_What you should do_
Output range, inclusive: from the line containing "本项目采用MIT许可证，详情请参阅LICENSE文件。" to the line containing "[Win7Win10关闭非法". Restate those lines from the data below word for word and only those.

_Task input_
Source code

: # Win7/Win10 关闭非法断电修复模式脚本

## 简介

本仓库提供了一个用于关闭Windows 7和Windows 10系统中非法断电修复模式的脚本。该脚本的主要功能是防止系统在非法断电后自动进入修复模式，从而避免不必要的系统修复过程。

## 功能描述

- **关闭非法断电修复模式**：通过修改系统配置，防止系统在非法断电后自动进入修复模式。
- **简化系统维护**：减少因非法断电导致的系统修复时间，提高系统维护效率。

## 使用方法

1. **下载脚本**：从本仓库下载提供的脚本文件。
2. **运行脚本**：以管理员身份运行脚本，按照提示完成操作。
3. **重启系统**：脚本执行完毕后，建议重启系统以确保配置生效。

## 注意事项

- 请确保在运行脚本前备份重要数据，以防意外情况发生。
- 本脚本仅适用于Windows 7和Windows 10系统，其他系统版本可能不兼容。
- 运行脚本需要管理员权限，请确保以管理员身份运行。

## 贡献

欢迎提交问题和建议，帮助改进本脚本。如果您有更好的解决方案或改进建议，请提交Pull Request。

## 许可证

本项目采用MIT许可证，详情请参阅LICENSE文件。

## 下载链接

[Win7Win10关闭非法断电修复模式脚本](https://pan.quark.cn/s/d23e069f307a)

---

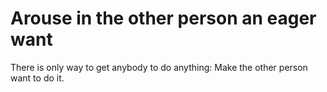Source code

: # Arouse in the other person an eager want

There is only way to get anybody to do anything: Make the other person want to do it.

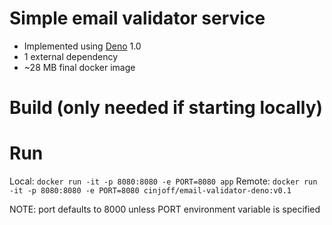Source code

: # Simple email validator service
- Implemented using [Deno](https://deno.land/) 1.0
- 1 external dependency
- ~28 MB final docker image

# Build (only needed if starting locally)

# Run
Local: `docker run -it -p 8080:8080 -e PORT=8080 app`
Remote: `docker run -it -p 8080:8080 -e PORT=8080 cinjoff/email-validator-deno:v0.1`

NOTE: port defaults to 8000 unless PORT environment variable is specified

_Response to this exercise_
本项目采用MIT许可证，详情请参阅LICENSE文件。

## 下载链接

[Win7Win10关闭非法断电修复模式脚本](https://pan.quark.cn/s/d23e069f307a)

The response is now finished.